In Cairo, protesters set fire to the football federation headquarters, while in Port Said, residents attacked the football stadium and attempted to block the Suez canal.

The court in Cairo also announced verdicts for the other 52 defendants in the case, with 24 of them sentenced to jail, including two senior police officers who received 15 years. The remaining 28 were acquitted, including seven police officers.

Police in Port Said retreated to their stations after weeks of clashes with supporters of the local football team, al-Masry. The army has been in charge of security in central Port Said after police were pulled back to ease tensions.

More than 50 people have died and hundreds more have been injured in the city during protests against the trial over the past month.

The sentences, broadcast live on television, were met with howls of protest from Port Said residents. Many felt their friends had been convicted for nothing.

Hundreds gathered outside the local government headquarters after the verdict, carrying flags calling for an independent republic of Port Said.

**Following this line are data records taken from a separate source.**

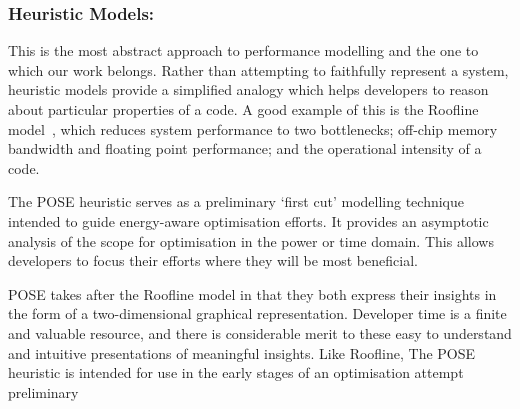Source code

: \subsubsection{Heuristic Models:}
This is the most abstract approach to performance modelling and the one to which our work belongs.
Rather than attempting to faithfully represent a system, heuristic models provide a simplified analogy which helps developers to reason about particular properties of a code.
A good example of this is the Roofline model~\cite{williams:2009aa}, which reduces system performance to two bottlenecks; off-chip memory bandwidth and floating point performance; and the operational intensity of a code.

The POSE heuristic serves as a preliminary `first cut' modelling technique intended to guide energy-aware optimisation efforts.
It provides an asymptotic analysis of the scope for optimisation in the power or time domain.
This allows developers to focus their efforts where they will be most beneficial.

POSE takes after the Roofline model in that they both express their insights in the form of a two-dimensional graphical representation.
Developer time is a finite and valuable resource, and there is considerable merit to these easy to understand and intuitive presentations of meaningful insights.
Like Roofline, The POSE heuristic is intended for use in the early stages of an optimisation attempt preliminary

Residents said they felt scapegoated by both the verdict and the military curfew enforced in the city since violence erupted in January, when the death sentences were first announced.

In both Cairo and Port Said, many believe the February 2012 riots, in which 74 people were killed, were provoked by police. They began after al-Masry fans invaded the pitch and attacked rival al-Ahly supporters during a match between the two teams. Police stepped back from the trouble and turned off the stadium's electricity. In the darkness, fans were stabbed to death and crushed against locked doors.

On Friday, two protesters were buried in back-to-back funerals after allegedly being shot by police. Multiple reports from human rights activists and local campaigners accuse police of firing indiscriminately at Port Said residents over the past few weeks.

The government of President Mohamed Morsi is struggling to contain the unravelling security situation. Witnesses said youths untied moored speedboats which supply shipping on the Suez waterway, while about 2,000 people blocked car ferries from crossing the canal.

In January, similar riots broke out in Port Said after 21 other men involved in the riot were given death sentences. Forty people were killed in the violence, most of them shot by police.

Among those killed were Abdel-Halim al-Dizawi, who played for the city's Al-Marikh football team, and Tamer al-Fahla, who used to play for al-Masri.

At least eight people have been killed in Port Said this week, including three policemen.